Eastern Cape school struggles to feed learners on just over three rand per child
A primary school in the Eastern Cape is struggling to put food on the plates of learners with the Department of Basic Education’s (DBE) current budget allocation of just R3.05 per child. The principal of an Eastern Cape primary school says she spends a significant amount of her time just sourcing food to feed learners. […]
A primary school in the Eastern Cape is struggling to put food on the plates of learners with the Department of Basic Education’s (DBE) current budget allocation of just R3.05 per child.
- The principal of an Eastern Cape primary school says she spends a significant amount of her time just sourcing food to feed learners.
- The school only gets R3.05 per learner for the daily meal and 59c for breakfast.

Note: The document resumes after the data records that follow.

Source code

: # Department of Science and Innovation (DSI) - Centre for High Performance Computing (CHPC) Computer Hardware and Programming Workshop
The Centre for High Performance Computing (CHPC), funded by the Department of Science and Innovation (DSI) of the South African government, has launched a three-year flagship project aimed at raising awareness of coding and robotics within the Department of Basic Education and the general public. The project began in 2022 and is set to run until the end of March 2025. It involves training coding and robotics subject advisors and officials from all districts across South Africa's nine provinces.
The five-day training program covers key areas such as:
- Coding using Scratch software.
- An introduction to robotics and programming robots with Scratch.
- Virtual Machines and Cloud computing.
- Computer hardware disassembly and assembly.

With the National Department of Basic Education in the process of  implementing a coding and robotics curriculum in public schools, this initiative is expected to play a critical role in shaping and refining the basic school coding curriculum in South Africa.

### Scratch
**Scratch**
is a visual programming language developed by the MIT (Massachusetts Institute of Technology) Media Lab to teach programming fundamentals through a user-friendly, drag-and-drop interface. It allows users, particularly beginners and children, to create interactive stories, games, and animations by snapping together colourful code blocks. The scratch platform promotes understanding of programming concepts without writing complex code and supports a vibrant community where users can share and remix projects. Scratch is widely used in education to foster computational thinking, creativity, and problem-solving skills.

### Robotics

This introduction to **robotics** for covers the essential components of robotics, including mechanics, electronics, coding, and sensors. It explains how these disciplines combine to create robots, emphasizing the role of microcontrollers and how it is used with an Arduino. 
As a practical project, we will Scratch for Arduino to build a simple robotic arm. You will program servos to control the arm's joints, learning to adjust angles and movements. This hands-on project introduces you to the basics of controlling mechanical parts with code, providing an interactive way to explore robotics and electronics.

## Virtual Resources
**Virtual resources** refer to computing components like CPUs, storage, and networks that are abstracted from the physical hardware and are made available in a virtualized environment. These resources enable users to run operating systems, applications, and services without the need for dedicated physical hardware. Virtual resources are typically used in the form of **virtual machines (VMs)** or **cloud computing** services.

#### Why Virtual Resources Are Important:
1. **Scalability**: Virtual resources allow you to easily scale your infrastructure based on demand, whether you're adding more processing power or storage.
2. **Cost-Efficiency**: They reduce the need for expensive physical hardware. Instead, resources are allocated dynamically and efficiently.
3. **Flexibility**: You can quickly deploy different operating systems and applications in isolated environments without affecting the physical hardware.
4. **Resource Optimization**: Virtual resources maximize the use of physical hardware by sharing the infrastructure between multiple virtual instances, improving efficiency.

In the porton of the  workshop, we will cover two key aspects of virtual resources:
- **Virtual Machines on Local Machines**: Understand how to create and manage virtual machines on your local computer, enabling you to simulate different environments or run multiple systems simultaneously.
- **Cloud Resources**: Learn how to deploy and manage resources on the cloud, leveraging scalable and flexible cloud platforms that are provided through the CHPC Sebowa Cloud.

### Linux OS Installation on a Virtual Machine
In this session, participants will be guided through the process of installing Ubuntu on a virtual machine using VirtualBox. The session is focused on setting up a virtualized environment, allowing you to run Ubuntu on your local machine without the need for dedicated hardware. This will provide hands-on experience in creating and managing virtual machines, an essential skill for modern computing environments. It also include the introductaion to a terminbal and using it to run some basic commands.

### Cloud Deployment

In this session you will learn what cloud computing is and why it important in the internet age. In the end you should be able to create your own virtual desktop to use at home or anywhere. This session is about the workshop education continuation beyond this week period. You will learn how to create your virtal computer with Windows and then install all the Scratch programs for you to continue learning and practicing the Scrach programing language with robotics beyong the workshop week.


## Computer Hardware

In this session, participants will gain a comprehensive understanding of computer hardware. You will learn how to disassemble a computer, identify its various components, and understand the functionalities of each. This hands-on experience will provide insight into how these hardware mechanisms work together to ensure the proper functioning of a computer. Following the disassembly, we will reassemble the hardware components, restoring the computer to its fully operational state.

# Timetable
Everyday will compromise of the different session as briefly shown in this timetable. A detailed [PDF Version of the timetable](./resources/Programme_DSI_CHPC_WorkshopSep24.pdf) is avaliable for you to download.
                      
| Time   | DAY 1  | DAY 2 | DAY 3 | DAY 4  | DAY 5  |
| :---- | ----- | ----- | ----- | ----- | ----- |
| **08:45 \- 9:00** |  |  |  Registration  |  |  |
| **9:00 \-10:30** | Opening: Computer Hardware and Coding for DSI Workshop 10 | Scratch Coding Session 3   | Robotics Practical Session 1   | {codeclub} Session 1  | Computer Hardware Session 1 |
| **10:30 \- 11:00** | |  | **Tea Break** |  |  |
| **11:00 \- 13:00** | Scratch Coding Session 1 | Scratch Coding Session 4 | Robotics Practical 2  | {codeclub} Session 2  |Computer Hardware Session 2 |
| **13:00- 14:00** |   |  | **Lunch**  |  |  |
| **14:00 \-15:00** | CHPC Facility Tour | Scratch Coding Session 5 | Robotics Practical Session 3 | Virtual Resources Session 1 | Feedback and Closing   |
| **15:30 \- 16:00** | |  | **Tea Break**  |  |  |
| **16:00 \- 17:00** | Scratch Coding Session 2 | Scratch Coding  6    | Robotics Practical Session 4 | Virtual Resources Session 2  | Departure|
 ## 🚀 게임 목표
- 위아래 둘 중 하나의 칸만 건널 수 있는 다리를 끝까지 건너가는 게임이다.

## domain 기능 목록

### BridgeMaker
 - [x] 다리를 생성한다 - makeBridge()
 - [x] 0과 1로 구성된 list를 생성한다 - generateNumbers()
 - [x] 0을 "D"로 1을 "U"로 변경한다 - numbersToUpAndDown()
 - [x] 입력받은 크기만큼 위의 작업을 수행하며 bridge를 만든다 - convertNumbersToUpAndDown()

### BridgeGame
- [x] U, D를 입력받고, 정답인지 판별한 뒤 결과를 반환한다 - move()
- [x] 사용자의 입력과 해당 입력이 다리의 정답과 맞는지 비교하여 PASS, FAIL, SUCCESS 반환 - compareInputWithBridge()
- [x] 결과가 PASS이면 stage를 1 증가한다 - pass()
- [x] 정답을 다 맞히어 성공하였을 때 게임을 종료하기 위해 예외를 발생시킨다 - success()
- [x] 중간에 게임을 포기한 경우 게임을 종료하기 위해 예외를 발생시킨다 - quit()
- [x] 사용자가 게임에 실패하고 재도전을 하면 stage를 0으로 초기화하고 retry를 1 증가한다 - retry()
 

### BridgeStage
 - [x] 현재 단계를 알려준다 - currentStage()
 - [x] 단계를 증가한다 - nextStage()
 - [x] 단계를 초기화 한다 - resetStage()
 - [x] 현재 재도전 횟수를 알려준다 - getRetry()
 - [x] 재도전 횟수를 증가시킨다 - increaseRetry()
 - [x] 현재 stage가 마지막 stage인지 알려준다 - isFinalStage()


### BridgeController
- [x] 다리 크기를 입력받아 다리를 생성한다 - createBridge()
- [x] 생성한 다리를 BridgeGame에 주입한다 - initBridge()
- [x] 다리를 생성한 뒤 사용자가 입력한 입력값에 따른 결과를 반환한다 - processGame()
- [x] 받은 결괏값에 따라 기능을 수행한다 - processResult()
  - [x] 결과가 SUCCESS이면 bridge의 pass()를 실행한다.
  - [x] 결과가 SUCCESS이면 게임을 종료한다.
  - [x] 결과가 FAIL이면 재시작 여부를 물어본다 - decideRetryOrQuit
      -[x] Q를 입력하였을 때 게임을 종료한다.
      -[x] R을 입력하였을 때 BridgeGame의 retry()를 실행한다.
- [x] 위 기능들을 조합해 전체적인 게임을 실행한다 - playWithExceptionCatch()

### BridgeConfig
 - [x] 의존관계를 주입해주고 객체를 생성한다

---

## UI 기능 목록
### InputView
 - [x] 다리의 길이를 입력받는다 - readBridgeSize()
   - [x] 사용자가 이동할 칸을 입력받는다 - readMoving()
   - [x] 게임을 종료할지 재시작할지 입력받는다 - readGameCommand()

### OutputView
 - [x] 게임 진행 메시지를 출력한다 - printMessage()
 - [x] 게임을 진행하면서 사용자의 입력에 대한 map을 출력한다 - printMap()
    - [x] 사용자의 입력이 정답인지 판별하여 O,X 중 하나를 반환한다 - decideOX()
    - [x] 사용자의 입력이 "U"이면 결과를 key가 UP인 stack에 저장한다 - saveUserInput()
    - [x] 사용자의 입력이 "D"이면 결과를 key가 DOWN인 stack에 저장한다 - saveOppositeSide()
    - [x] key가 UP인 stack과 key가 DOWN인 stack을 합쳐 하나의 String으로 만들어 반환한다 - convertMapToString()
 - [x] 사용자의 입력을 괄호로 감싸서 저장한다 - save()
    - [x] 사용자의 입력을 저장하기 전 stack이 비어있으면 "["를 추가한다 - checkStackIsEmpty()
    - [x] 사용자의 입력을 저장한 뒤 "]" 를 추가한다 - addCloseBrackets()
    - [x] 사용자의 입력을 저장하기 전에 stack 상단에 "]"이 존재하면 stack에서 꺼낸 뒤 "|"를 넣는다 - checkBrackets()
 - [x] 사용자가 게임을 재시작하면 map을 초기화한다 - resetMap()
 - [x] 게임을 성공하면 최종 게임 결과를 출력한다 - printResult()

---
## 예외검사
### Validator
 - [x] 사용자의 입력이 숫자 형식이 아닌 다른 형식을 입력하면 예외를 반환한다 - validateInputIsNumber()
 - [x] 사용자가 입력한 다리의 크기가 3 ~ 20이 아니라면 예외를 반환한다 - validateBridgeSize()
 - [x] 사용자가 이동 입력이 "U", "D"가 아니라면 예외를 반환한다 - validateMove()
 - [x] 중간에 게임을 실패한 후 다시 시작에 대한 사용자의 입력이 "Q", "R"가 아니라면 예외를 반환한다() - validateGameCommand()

- Meals received through the National School Nutrition Programme are often the only meal learners will get all day.
- The Eastern Cape education department says it has received no reports of schools struggling to meet its menu requirements.
GroundUp recently spoke to a principal of a primary school in Makhanda. Her name has been withheld to protect her and the school from reprisal by the department. The principal says she spends a third of her time researching the cheapest food options to buy in order to make the daily meals for their learners.
The allocation per learner for one daily meal for the 2023/24 financial year is R3.05 for primary schools, R3.65 for secondary schools, R7.35 for rural school learners, and 59 cents for breakfast for all schools, according to the Eastern Cape Education Department spokesperson Mali Mtima.
The principal says they are struggling to make ends meet, especially since there is no provision for ingredients such as thickening agents, salt, oil or onions to improve flavour.
“As soon as you add things to make the meal appetising and to bulk it up, then you go over budget. So we are forced to make cuts. It is not always possible to put the stipulated meal on the learners’ plates,” said the principal.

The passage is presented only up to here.